Eugene Choi ile başlayım. Acıların çocuğu, bahtsız American-Koreli... Küçük Emrah'ın vatansız vörşını.
- Çocukken başına gelenler dehşetti. Hatta bu yüzden, bu sahneler yüzünden, senarist çok fazla eleştiri almış, geçmişimizi, tarihimizi lekeliyorsun, diye.
- Kayıkta Go Ae Shin'e hanbook'unun üzerindeki süsün fiyatını sorması,
- Köle avcılarının sandıkta titreyen çocuğu görmezden gelmiş olmaları,
- Anne-babasının mezarını bile bulamaması,
- Mektubu okuyamıyor oluşu ve bu yüzden düştüğü durum, seni özledim yazısını okuyamıyor oluşu,
- Müzik kutusunun hikayesi,
- Annesine göz diken dış işleri bakanı ile hesaplaşması ve cezası,
hüzünlü sahnelerdi.
Go Ae Shin karakterini canlandıran hatun, kafadan kafadan, burnu tıkalı gibi konuşmasaydı da delirmeseydik! Yani hatun ilk bakışta güzel görünen hatunlardan değil, baktıkça güzelleşenlerden. Okey, o noktada tamam. Ama hoğ hoğ hoğ diye konuşmaları dayanılır gibi değildi de, Eugene Choi'ciğime dua etsin.

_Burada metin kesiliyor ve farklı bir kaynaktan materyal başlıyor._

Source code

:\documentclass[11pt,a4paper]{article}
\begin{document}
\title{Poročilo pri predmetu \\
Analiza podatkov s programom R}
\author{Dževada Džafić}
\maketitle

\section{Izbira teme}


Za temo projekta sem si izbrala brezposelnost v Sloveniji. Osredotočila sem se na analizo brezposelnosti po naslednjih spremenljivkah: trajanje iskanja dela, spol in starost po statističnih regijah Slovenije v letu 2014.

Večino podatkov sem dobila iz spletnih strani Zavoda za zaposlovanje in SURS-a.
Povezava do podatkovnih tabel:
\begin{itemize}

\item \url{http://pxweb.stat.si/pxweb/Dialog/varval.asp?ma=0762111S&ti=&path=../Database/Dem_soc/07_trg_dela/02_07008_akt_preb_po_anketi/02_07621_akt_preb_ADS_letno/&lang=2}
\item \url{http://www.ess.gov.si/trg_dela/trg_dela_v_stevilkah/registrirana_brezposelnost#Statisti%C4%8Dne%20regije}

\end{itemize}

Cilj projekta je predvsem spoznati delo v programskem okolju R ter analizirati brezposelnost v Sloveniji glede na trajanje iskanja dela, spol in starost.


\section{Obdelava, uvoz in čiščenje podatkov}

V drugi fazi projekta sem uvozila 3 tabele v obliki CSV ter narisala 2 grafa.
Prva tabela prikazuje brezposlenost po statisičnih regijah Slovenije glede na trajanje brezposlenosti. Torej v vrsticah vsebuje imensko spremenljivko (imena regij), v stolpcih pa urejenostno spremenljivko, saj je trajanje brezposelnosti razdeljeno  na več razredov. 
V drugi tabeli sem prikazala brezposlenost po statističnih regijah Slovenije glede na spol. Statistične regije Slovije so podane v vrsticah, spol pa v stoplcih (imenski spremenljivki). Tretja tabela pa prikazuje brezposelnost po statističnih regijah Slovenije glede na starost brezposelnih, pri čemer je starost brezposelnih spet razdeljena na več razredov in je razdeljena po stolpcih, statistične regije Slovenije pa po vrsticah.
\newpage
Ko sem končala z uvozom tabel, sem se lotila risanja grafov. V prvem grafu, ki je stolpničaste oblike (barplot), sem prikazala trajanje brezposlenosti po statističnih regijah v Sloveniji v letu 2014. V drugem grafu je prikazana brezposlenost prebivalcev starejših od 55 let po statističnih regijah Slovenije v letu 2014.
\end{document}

Eugene Choi ile Go Ae Shin arasındaki ilişkiye gelirsem;
- Ae Shin'in Eugene Choi'yi yoldaş sanması ve otelde görünce ben burada kalıyorum da diye açıklama yapmak zorunda kalması,
- Ae Shin'in nişanlısından kaçmak için Eugene'i kullanması,
- Eugene'in Ae Shin için kendi kolunu vurması, (orada salak olduğunu anlamalıydım, son bölümde kendini ölüme atana kadar beklememe gerek yoktu aslında, ahah :)
- Ve tabii Hug sahnesi,
- Nişanlın daha dönememiştir diye aralarında konuşma geçince, kız bilmiyor diye Eugene'nin bıyık altından gülümsemesi,
Ve şimdi bile gözlerimi dolduran o konuşmaları, Eugene'nin şu sözleri;
Kurtarmak istediğin ülkede kasaplara ve kölelere de hayat var mı?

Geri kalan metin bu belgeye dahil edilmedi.